- Assignment
Retype the records below from their first line through the line containing "Когда я рвала", and include nothing else.

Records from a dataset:
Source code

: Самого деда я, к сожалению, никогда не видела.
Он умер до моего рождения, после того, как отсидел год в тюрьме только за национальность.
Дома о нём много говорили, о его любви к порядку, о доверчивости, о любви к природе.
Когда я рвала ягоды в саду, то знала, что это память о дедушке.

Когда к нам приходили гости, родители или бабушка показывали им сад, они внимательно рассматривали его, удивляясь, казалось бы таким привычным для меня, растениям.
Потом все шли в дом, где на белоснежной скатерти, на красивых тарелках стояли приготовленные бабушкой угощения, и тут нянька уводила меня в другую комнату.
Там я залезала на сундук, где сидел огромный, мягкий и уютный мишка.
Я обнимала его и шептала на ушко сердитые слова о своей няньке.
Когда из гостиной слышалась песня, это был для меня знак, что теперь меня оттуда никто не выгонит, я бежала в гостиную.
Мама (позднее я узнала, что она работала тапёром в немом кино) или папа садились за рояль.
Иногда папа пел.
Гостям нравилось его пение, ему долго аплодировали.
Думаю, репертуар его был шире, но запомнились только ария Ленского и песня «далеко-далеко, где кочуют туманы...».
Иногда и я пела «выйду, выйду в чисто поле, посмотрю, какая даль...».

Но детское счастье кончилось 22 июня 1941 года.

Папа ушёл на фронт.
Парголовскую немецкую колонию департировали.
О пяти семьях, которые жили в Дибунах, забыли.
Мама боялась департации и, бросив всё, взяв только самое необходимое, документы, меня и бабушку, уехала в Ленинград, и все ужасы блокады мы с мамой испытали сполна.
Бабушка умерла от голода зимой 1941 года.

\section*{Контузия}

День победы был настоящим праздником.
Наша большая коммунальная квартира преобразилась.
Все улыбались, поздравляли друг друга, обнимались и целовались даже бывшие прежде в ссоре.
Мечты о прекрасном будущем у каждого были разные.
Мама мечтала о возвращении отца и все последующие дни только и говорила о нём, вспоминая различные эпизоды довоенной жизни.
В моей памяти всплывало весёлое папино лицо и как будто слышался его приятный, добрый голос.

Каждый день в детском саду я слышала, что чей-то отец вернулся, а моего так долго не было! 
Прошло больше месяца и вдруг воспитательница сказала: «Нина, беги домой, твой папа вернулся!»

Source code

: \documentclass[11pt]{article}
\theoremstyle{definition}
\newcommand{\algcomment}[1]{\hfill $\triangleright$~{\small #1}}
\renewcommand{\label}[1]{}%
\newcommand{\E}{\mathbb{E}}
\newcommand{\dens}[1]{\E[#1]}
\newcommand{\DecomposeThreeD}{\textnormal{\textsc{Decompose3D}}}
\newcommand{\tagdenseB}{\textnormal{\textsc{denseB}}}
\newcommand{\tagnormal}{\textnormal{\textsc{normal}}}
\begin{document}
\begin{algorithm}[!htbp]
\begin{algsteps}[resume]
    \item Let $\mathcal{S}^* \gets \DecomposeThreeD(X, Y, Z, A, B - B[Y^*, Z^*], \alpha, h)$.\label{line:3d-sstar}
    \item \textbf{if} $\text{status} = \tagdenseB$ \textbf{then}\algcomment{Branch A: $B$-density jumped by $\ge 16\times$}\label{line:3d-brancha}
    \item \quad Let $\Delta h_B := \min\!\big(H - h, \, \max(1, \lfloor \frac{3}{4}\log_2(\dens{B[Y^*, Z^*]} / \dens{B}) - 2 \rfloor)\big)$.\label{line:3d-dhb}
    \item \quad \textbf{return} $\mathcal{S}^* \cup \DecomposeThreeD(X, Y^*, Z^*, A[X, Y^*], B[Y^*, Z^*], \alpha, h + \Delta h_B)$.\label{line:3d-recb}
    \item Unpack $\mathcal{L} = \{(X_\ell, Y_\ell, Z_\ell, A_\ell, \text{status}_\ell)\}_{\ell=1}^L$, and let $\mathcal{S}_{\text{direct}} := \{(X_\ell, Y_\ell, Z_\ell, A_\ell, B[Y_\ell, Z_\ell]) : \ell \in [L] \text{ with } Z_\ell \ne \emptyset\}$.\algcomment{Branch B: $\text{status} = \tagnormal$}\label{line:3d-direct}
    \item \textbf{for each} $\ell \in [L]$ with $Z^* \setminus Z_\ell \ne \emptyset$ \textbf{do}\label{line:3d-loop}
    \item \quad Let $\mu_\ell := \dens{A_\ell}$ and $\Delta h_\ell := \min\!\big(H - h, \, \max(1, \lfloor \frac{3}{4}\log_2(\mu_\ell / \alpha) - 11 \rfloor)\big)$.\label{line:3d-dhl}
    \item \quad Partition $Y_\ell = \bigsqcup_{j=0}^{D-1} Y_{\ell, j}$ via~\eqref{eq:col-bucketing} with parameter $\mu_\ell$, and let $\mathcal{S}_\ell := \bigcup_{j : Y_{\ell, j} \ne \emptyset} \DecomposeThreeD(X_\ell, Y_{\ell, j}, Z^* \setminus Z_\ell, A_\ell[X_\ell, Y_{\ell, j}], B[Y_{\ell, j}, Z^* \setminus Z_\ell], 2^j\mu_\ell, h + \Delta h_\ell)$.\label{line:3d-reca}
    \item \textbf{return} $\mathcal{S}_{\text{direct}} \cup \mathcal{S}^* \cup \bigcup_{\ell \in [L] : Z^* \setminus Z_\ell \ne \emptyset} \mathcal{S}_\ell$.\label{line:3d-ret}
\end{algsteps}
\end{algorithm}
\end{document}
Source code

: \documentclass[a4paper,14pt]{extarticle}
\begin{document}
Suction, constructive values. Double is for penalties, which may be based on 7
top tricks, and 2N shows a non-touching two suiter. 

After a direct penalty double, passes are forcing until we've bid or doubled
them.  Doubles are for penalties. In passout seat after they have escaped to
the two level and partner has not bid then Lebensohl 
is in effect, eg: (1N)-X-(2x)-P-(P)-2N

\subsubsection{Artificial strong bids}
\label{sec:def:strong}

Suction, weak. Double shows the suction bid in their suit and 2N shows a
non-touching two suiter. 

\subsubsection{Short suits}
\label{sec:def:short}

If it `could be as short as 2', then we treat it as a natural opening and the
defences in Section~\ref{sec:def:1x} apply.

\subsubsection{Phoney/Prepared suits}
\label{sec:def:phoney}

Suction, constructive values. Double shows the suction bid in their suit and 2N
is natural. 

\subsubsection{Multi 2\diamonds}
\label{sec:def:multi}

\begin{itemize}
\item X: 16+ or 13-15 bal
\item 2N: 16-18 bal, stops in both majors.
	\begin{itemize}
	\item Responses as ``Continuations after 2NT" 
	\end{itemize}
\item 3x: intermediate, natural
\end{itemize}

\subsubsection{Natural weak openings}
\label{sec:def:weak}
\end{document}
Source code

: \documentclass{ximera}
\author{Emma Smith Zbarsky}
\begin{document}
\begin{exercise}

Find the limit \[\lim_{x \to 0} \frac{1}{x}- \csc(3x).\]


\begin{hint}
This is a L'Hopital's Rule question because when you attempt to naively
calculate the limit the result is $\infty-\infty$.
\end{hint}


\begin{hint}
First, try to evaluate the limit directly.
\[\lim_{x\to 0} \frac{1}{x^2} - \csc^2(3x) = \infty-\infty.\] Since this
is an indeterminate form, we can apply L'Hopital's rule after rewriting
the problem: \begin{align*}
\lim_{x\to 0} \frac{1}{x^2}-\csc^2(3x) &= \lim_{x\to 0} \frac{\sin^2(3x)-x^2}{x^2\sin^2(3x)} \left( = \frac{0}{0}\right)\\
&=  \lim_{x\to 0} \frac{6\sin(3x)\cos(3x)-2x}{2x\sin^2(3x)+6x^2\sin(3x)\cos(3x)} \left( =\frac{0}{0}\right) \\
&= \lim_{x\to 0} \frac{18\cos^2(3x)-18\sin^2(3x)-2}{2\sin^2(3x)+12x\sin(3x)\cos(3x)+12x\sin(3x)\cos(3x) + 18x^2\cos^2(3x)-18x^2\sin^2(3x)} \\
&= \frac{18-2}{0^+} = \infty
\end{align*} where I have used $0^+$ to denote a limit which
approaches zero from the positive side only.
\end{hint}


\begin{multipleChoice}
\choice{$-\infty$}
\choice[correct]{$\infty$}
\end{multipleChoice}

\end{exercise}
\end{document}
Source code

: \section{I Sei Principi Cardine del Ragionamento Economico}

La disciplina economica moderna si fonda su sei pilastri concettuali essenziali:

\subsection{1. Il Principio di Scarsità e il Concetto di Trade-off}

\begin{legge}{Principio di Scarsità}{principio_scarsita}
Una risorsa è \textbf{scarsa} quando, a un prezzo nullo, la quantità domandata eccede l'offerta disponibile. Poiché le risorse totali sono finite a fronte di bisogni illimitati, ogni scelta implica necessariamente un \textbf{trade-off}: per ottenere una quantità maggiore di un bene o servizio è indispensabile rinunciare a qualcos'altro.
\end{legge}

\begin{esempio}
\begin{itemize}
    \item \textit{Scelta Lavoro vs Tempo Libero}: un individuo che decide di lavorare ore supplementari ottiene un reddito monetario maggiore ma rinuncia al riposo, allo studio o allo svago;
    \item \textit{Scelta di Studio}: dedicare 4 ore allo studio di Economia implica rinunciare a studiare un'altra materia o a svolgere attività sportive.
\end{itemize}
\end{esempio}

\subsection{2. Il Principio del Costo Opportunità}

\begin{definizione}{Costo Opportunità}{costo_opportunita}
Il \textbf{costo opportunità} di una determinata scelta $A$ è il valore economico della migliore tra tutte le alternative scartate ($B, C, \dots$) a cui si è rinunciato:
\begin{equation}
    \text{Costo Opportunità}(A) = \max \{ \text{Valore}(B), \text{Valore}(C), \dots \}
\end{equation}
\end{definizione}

- Answer section
Source code

: Самого деда я, к сожалению, никогда не видела.
Он умер до моего рождения, после того, как отсидел год в тюрьме только за национальность.
Дома о нём много говорили, о его любви к порядку, о доверчивости, о любви к природе.
Когда я рвала ягоды в саду, то знала, что это память о дедушке.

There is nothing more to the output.